◆ DIRECTIONS FOR THIS TASK:
I need every line of the material below that includes the string "runs".
##########
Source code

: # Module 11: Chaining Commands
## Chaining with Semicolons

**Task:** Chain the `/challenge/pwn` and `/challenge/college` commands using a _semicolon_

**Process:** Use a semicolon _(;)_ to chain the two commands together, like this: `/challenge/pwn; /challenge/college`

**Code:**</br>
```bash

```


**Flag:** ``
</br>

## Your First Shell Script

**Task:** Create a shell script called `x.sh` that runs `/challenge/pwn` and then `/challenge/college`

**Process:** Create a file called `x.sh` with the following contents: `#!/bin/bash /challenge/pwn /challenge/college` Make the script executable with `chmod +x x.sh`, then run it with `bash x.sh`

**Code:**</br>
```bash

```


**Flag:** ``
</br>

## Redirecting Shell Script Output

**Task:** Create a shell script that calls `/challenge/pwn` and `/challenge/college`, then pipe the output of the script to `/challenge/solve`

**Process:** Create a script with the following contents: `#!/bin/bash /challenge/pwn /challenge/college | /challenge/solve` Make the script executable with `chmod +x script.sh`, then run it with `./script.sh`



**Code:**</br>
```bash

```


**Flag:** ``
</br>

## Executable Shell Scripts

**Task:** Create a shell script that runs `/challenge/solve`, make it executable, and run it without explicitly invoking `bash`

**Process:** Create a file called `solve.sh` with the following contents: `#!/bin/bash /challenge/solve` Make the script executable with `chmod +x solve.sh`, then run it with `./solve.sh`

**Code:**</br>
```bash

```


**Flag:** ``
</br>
##########
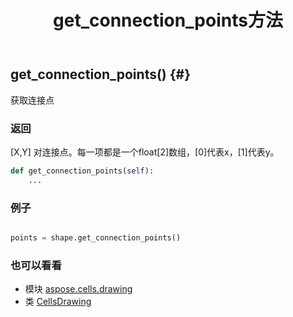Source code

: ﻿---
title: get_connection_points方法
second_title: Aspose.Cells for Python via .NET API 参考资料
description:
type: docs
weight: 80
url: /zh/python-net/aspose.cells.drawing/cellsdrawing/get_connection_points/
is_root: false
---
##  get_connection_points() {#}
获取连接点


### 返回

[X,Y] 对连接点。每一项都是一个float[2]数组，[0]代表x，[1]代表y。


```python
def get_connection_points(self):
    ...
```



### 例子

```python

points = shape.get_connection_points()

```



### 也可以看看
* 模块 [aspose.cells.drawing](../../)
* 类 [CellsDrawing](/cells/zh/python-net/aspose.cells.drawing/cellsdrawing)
##########
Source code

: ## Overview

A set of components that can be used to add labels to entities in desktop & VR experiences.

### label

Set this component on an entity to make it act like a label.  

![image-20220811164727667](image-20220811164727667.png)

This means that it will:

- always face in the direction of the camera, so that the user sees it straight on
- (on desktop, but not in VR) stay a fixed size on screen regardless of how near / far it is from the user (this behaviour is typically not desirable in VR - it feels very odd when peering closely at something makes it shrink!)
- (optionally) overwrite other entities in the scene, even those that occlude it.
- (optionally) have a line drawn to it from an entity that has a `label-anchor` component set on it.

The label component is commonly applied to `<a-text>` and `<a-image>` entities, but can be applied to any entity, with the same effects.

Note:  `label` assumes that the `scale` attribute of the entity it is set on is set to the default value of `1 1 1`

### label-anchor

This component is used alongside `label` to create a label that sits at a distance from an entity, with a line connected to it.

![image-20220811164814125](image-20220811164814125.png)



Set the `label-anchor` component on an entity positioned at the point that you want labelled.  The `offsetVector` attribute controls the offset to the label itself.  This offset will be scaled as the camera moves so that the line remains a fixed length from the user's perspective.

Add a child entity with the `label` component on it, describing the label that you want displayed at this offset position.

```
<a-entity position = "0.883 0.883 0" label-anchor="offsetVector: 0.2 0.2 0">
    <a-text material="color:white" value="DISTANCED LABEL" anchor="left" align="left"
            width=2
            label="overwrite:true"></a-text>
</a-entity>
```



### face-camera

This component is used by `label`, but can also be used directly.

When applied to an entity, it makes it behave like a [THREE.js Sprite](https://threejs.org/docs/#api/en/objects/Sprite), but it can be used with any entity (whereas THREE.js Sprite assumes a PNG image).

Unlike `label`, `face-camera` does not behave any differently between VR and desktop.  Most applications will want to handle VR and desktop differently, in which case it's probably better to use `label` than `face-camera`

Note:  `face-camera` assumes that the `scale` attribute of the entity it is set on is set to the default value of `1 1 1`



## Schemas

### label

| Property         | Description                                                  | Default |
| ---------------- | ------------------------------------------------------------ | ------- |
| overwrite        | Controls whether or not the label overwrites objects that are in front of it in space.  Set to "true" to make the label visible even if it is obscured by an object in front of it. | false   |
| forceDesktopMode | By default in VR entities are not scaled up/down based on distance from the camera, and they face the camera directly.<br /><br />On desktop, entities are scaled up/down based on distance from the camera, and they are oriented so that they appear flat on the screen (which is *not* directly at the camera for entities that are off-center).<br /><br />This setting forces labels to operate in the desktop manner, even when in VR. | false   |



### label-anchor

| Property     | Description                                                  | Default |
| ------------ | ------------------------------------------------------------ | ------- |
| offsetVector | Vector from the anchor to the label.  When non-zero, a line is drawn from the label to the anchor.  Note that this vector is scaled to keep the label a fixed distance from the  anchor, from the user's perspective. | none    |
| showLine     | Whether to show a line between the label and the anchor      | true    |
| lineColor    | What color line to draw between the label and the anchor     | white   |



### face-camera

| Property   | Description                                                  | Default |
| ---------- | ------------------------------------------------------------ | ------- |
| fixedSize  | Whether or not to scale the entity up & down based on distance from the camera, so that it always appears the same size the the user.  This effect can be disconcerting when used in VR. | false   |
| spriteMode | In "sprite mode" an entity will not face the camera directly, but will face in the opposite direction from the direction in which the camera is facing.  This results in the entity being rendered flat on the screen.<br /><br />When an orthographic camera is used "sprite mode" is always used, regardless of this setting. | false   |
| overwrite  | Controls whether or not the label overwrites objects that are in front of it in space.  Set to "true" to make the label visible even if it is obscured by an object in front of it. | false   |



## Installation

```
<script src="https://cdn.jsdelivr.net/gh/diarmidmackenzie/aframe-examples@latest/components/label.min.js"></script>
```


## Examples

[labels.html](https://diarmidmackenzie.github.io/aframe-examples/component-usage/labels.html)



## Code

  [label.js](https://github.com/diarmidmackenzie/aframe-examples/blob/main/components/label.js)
##########
◆ TASK RESULT:
**Task:** Create a shell script called `x.sh` that runs `/challenge/pwn` and then `/challenge/college`
**Task:** Create a shell script that runs `/challenge/solve`, make it executable, and run it without explicitly invoking `bash`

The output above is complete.